RECORDS FOR THE EXERCISE —

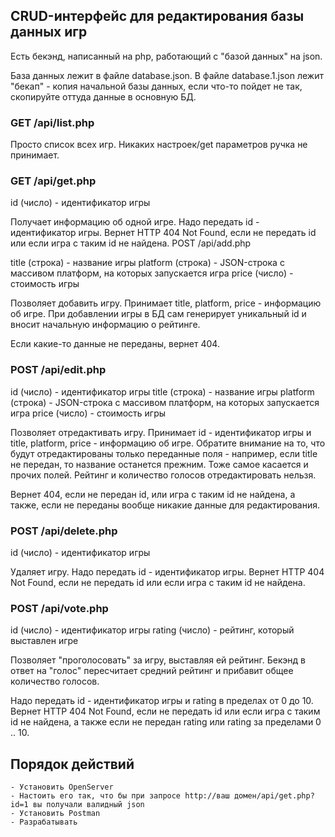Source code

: ## CRUD-интерфейс для редактирования базы данных игр


  Есть бекэнд, написанный на php, работающий с "базой данных" на json.

  База данных лежит в файле database.json. В файле database.1.json лежит "бекап" - копия начальной базы данных, если что-то пойдет не так, скопируйте оттуда данные в основную БД.

### GET /api/list.php

  Просто список всех игр. Никаких настроек/get параметров ручка не принимает.

### GET /api/get.php

  id (число) - идентификатор игры

  Получает информацию об одной игре. Надо передать id - идентификатор игры. Вернет HTTP 404 Not Found, если не передать id или если игра с таким id не найдена.
  POST /api/add.php

  title (строка) - название игры
  platform (строка) - JSON-строка с массивом платформ, на которых запускается игра
  price (число) - стоимость игры

  Позволяет добавить игру. Принимает title, platform, price - информацию об игре. При добавлении игры в БД сам генерирует уникальный id и вносит начальную информацию о рейтинге.

  Если какие-то данные не переданы, вернет 404.

### POST /api/edit.php

  id (число) - идентификатор игры
  title (строка) - название игры
  platform (строка) - JSON-строка с массивом платформ, на которых запускается игра
  price (число) - стоимость игры

  Позволяет отредактивать игру. Принимает id - идентификатор игры и title, platform, price - информацию об игре. Обратите внимание на то, что будут отредактированы только переданные поля - например, если title не передан, то название останется прежним. Тоже самое касается и прочих полей. Рейтинг и количество голосов отредактировать нельзя.

  Вернет 404, если не передан id, или игра с таким id не найдена, а также, если не переданы вообще никакие данные для редактирования.

### POST /api/delete.php

  id (число) - идентификатор игры

  Удаляет игру. Надо передать id - идентификатор игры. Вернет HTTP 404 Not Found, если не передать id или если игра с таким id не найдена.

### POST /api/vote.php

  id (число) - идентификатор игры
  rating (число) - рейтинг, который выставлен игре

  Позволяет "проголосовать" за игру, выставляя ей рейтинг. Бекэнд в ответ на "голос" пересчитает средний рейтинг и прибавит общее количество голосов.

  Надо передать id - идентификатор игры и rating в пределах от 0 до 10. Вернет HTTP 404 Not Found, если не передать id или если игра с таким id не найдена, а также если не передан rating или rating за пределами 0 .. 10.

## Порядок действий

    - Установить OpenServer
    - Настоить его так, что бы при запросе http://ваш домен/api/get.php?id=1 вы получали валидный json
    - Установить Postman
    - Разрабатывать





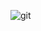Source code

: ![git](https://github.com/MennahMabrouk/MATLAB/assets/101124995/9dbc53f8-9378-4f1c-8ace-1024ca11dbf5)
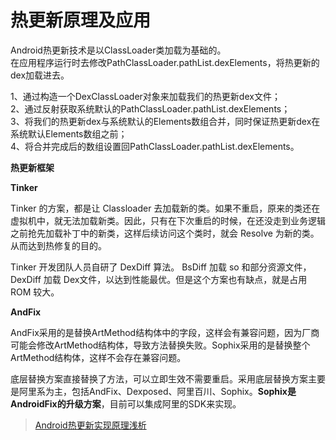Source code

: # 热更新原理及应用

Android热更新技术是以ClassLoader类加载为基础的。  
在应用程序运行时去修改PathClassLoader.pathList.dexElements，将热更新的dex加载进去。

1、通过构造一个DexClassLoader对象来加载我们的热更新dex文件；  
2、通过反射获取系统默认的PathClassLoader.pathList.dexElements；  
3、将我们的热更新dex与系统默认的Elements数组合并，同时保证热更新dex在系统默认Elements数组之前；  
4、将合并完成后的数组设置回PathClassLoader.pathList.dexElements。  

**热更新框架**

**Tinker**

Tinker 的方案，都是让 Classloader 去加载新的类。如果不重启，原来的类还在虚拟机中，就无法加载新类。因此，只有在下次重启的时候，在还没走到业务逻辑之前抢先加载补丁中的新类，这样后续访问这个类时，就会 Resolve 为新的类。从而达到热修复的目的。

Tinker 开发团队人员自研了 DexDiff 算法。 BsDiff 加载 so 和部分资源文件，DexDiff 加载 Dex文件，以达到性能最优。但是这个方案也有缺点，就是占用 ROM 较大。

**AndFix**

AndFix采用的是替换ArtMethod结构体中的字段，这样会有兼容问题，因为厂商可能会修改ArtMethod结构体，导致方法替换失败。Sophix采用的是替换整个ArtMethod结构体，这样不会存在兼容问题。

底层替换方案直接替换了方法，可以立即生效不需要重启。采用底层替换方案主要是阿里系为主，包括AndFix、Dexposed、阿里百川、Sophix。**Sophix是AndroidFix的升级方案**，目前可以集成阿里的SDK来实现。


> [Android热更新实现原理浅析](https://www.jianshu.com/p/8dcf750acdfe)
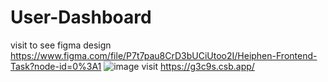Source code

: # User-Dashboard

visit to see figma design https://www.figma.com/file/P7t7pau8CrD3bUCiUtoo2I/Heiphen-Frontend-Task?node-id=0%3A1
![image](https://assets.devfolio.co/content/6a22a54c521f466d8bf89495561c88b8/2110d879-8141-43c2-8c90-499fbbc6d5e4.jpeg)
visit https://g3c9s.csb.app/
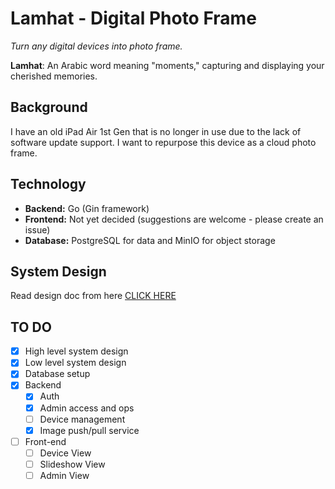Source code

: # Lamhat - Digital Photo Frame

_Turn any digital devices into photo frame._

**Lamhat**: An Arabic word meaning "moments," capturing and displaying your cherished memories.

## Background

I have an old iPad Air 1st Gen that is no longer in use due to the lack of software update support. I want to repurpose this device as a cloud photo frame.

## Technology

- **Backend:** Go (Gin framework)
- **Frontend:** Not yet decided (suggestions are welcome - please create an issue)
- **Database:** PostgreSQL for data and MinIO for object storage

## System Design

Read design doc from here [CLICK HERE](docs/README.md)

## TO DO

- [x] High level system design
- [x] Low level system design
- [x] Database setup
- [x] Backend
  - [x] Auth
  - [x] Admin access and ops
  - [ ] Device management
  - [x] Image push/pull service
- [ ] Front-end
  - [ ] Device View
  - [ ] Slideshow View
  - [ ] Admin View
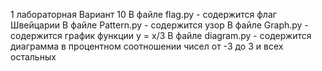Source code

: 1 лабораторная
Вариант 10
В файле flag.py - содержится флаг Швейцарии
В файле Pattern.py - содержится узор 
В файле Graph.py - содержится график функции y = x/3
В файле diagram.py - содержится диаграмма в процентном соотношении чисел от -3 до 3 и всех остальных
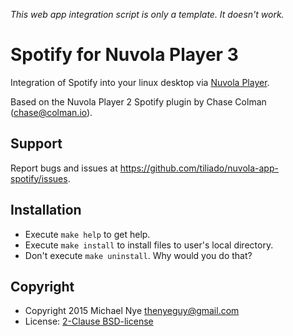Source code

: *This web app integration script is only a template. It doesn't work.*

Spotify for Nuvola Player 3
===========================

Integration of Spotify into your linux desktop via
[Nuvola Player](https://github.com/tiliado/nuvolaplayer).

Based on the Nuvola Player 2 Spotify plugin by Chase Colman (<chase@colman.io>).

Support
-------

Report bugs and issues at <https://github.com/tiliado/nuvola-app-spotify/issues>.

Installation
------------

  * Execute ``make help`` to get help.
  * Execute ``make install`` to install files to user's local directory.
  * Don't execute ``make uninstall``. Why would you do that?

Copyright
---------

  - Copyright 2015 Michael Nye <thenyeguy@gmail.com>
  - License: [2-Clause BSD-license](./LICENSE)
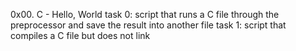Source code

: 0x00. C - Hello, World
task 0: script that runs a C file through the preprocessor and save the result into another file
task 1:  script that compiles a C file but does not link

WHAT NEEDS TO BE DONE —
From the entries, report each line that includes the word "assets".

OUTPUT OF THE EXERCISE —
: ![git](https://github.com/MennahMabrouk/MATLAB/assets/101124995/9dbc53f8-9378-4f1c-8ace-1024ca11dbf5)
![image](https://assets.devfolio.co/content/6a22a54c521f466d8bf89495561c88b8/2110d879-8141-43c2-8c90-499fbbc6d5e4.jpeg)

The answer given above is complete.